### Problem description:
Would you transcribe the records below from the line with "Consider all rows" to the line with "year 100 to", ends included, exactly and with nothing more, leaving the pictures out?

Stored data START

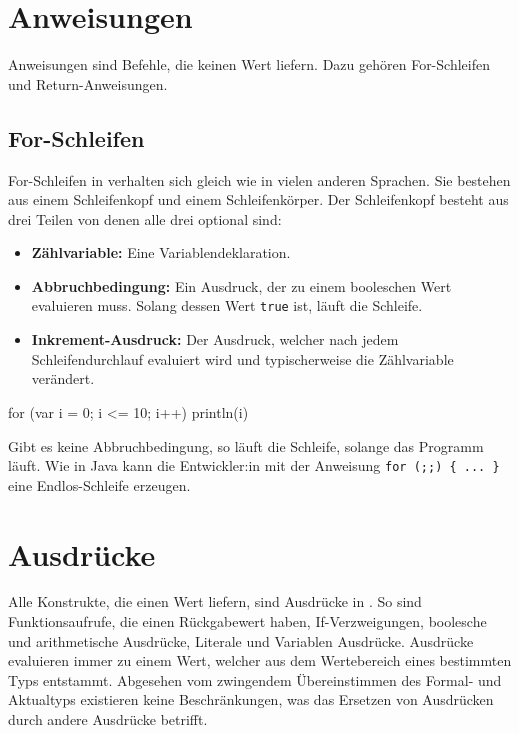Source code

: \section{Anweisungen}

Anweisungen sind Befehle, die keinen Wert liefern. Dazu gehören For-Schleifen und Return-Anweisungen.

\subsection{For-Schleifen}

For-Schleifen in \toya verhalten sich gleich wie in vielen anderen Sprachen. Sie bestehen aus einem Schleifenkopf und einem Schleifenkörper. Der Schleifenkopf besteht aus drei Teilen von denen alle drei optional sind:
\begin{itemize}
    \item \textbf{Zählvariable:} Eine Variablendeklaration.
    \item \textbf{Abbruchbedingung:} Ein Ausdruck, der zu einem booleschen Wert evaluieren muss. Solang dessen Wert \texttt{true} ist, läuft die Schleife.  
    \item \textbf{Inkrement-Ausdruck:} Der Ausdruck, welcher nach jedem Schleifendurchlauf evaluiert wird und typischerweise die Zählvariable verändert.
\end{itemize}

\begin{ToyaCode}[numbers=none, caption={Eine For-Schleife, die die Zählvariable auf die Konsole ausgibt.}]
for (var i = 0; i <= 10; i++) {
    println(i)
}
\end{ToyaCode}

Gibt es keine Abbruchbedingung, so läuft die Schleife, solange das Programm läuft. Wie in Java kann die Entwickler:in mit der Anweisung \texttt{for (;;) \{ ... \}} eine Endlos-Schleife erzeugen.

\section{Ausdrücke}

Alle Konstrukte, die einen Wert liefern, sind Ausdrücke in \toya. So sind Funktionsaufrufe, die einen Rückgabewert haben, If-Verzweigungen, boolesche und arithmetische Ausdrücke, Literale und Variablen Ausdrücke. Ausdrücke evaluieren immer zu einem Wert, welcher aus dem Wertebereich eines bestimmten Typs entstammt. Abgesehen vom zwingendem Übereinstimmen des Formal- und Aktualtyps existieren keine Beschränkungen, was das Ersetzen von Ausdrücken durch andere Ausdrücke betrifft.

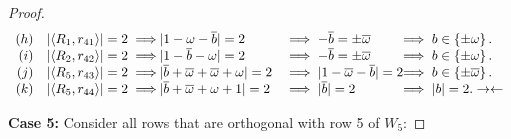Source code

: \begin{lemma}
\begin{proof}
$$\begin{array}{rc@{\hspace{-0.02cm}}ll@{\hspace{-0.1cm}}l}
      (h) & \unb1{41} \implies & |1-\omega-\bar{b}|=2               &\implies -\bar{b} = \pm\bar{\omega}  &\implies b \in \left\{ \pm\omega\right\}.       \\
      (i) & \unb2{42} \implies & |1-\bar{b}-\omega|=2               &\implies -\bar{b} = \pm\bar{\omega}  &\implies b \in \left\{ \pm\omega\right\}.       \\
      (j) & \unb5{43} \implies & |\bar{b}+\bar{\omega}+\bar{\omega}+\omega|=2 &\implies |1-\bar{\omega}-\bar{b}|=2   &\implies b \in \left\{ \pm\bar{\omega}\right\}.  \\
      (k) & \unb5{44} \implies & |\bar{b}+\bar{\omega}+\omega+1|=2       &\implies |\bar{b}|=2            &\implies |b| = 2.   \con
     \end{array}
     $$


    {\bf Case 5:} Consider all rows that are orthogonal with row 5 of $W_5$:


\end{proof}
\end{lemma}
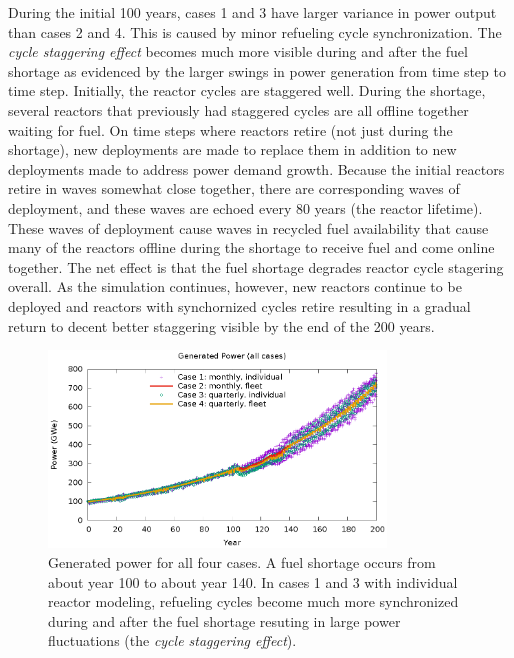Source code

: \documentclass{style}
\begin{document}
During the initial 100 years, cases 1 and 3 have larger variance in power
output than cases 2 and 4.  This is caused by minor refueling cycle
synchronization.  The \emph{cycle staggering effect} becomes much more visible
during and after the fuel shortage as evidenced by the larger swings in power
generation from time step to time step.  Initially, the reactor cycles are
staggered well.  During the shortage, several reactors that previously had
staggered cycles are all offline together waiting for fuel.  On time steps
where reactors retire (not just during the shortage), new deployments are made
to replace them in addition to new deployments made to address power demand
growth.  Because the initial reactors retire in waves somewhat close together,
there are corresponding waves of deployment, and these waves are echoed every
80 years (the reactor lifetime).  These waves of deployment cause waves in
recycled fuel availability that cause many of the reactors offline during the
shortage to receive fuel and come online together.  The net effect is that the
fuel shortage degrades reactor cycle stagering overall.  As the simulation
continues, however, new reactors continue to be deployed and reactors with
synchornized cycles retire resulting in a gradual return to decent better
staggering visible by the end of the 200 years.

\begin{figure}[!h]
    \centering
    \includegraphics[width=0.8\textwidth]{exp2/power.eps}
    \caption[Generated power]{
        Generated power for all four cases.  A fuel shortage occurs from about
        year 100 to about year 140.  In cases 1 and 3 with individual reactor
        modeling, refueling cycles become much more synchronized during and
        after the fuel shortage resuting in large power fluctuations (the
        \emph{cycle staggering effect}).
    }
    \label{fig:power}
\end{figure}
\end{document}
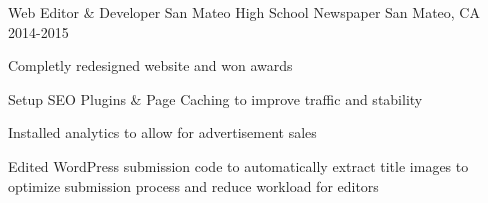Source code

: \begin{cventries}

  \cventry
    {Web Editor \& Developer}
    {San Mateo High School Newspaper}
    {San Mateo, CA}
    {2014-2015}
    {
      \begin{cvitems}
        \item {Completly redesigned website and won awards}
        \item {Setup SEO Plugins \& Page Caching to improve traffic and stability}
        \item {Installed analytics to allow for advertisement sales}
        \item {Edited WordPress submission code to automatically extract title images to optimize submission process and reduce workload for editors}
      \end{cvitems}
    }
\end{cventries}
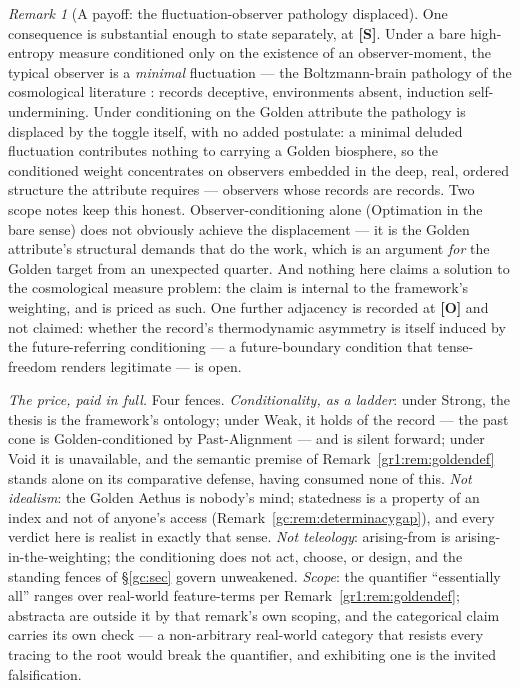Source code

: \documentclass[11pt]{article}
\numberwithin{equation}{section}
\theoremstyle{plain}
\theoremstyle{definition}
\theoremstyle{remark}
\newtheorem{remark}[theorem]{Remark}
\begin{document}
\begin{remark}[A payoff: the fluctuation-observer pathology displaced]
\label{to:rem:boltzbrains}
One consequence is substantial enough to state separately, at
\textbf{[S]}. Under a bare high-entropy measure conditioned only on
the existence of an observer-moment, the typical observer is a
\emph{minimal} fluctuation --- the Boltzmann-brain pathology of the
cosmological literature \cite{AS04,Car17}: records deceptive,
environments absent, induction self-undermining. Under conditioning on
the Golden attribute the pathology is displaced by the toggle itself,
with no added postulate: a minimal deluded fluctuation contributes
nothing to carrying a Golden biosphere, so the conditioned weight
concentrates on observers embedded in the deep, real, ordered
structure the attribute requires --- observers whose records are
records. Two scope notes keep this honest. Observer-conditioning alone
(Optimation in the bare sense) does not obviously achieve the
displacement --- it is the Golden attribute's structural demands that
do the work, which is an argument \emph{for} the Golden target from an
unexpected quarter. And nothing here claims a solution to the
cosmological measure problem: the claim is internal to the framework's
weighting, and is priced as such. One further adjacency is recorded at
\textbf{[O]} and not claimed: whether the record's thermodynamic
asymmetry is itself induced by the future-referring conditioning --- a
future-boundary condition that tense-freedom renders legitimate --- is
open.
\end{remark}

\emph{The price, paid in full.} Four fences. \emph{Conditionality,
as a ladder}: under Strong, the thesis is the framework's ontology;
under Weak, it holds of the record --- the past cone is
Golden-conditioned by Past-Alignment --- and is silent forward; under
Void it is unavailable, and the semantic premise of
Remark~\ref{gr1:rem:goldendef} stands alone on its comparative
defense, having consumed none of this. \emph{Not idealism}: the
Golden Aethus is nobody's mind; statedness is a property of an index
and not of anyone's access
(Remark~\ref{gc:rem:determinacygap}), and every verdict here is
realist in exactly that sense. \emph{Not teleology}: arising-from is
arising-in-the-weighting; the conditioning does not act, choose, or
design, and the standing fences of \S\ref{gc:sec} govern unweakened.
\emph{Scope}: the quantifier ``essentially all'' ranges over
real-world feature-terms per Remark~\ref{gr1:rem:goldendef};
abstracta are outside it by that remark's own scoping, and the
categorical claim carries its own check --- a non-arbitrary real-world
category that resists every tracing to the root would break the
quantifier, and exhibiting one is the invited falsification.
\end{document}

Stored data END

### Solution to the exercise:
    {\bf Case 5:} Consider all rows that are orthogonal with row 5 of $W_5$:


\end{proof}
\end{lemma}
Source code

: \documentclass{style}
\begin{document}
During the initial 100 years, cases 1 and 3 have larger variance in power
output than cases 2 and 4.  This is caused by minor refueling cycle
synchronization.  The \emph{cycle staggering effect} becomes much more visible
during and after the fuel shortage as evidenced by the larger swings in power
generation from time step to time step.  Initially, the reactor cycles are
staggered well.  During the shortage, several reactors that previously had
staggered cycles are all offline together waiting for fuel.  On time steps
where reactors retire (not just during the shortage), new deployments are made
to replace them in addition to new deployments made to address power demand
growth.  Because the initial reactors retire in waves somewhat close together,
there are corresponding waves of deployment, and these waves are echoed every
80 years (the reactor lifetime).  These waves of deployment cause waves in
recycled fuel availability that cause many of the reactors offline during the
shortage to receive fuel and come online together.  The net effect is that the
fuel shortage degrades reactor cycle stagering overall.  As the simulation
continues, however, new reactors continue to be deployed and reactors with
synchornized cycles retire resulting in a gradual return to decent better
staggering visible by the end of the 200 years.

\begin{figure}[!h]
    \centering
    \includegraphics[width=0.8\textwidth]{exp2/power.eps}
    \caption[Generated power]{
        Generated power for all four cases.  A fuel shortage occurs from about
        year 100 to about year 140.  In cases 1 and 3 with individual reactor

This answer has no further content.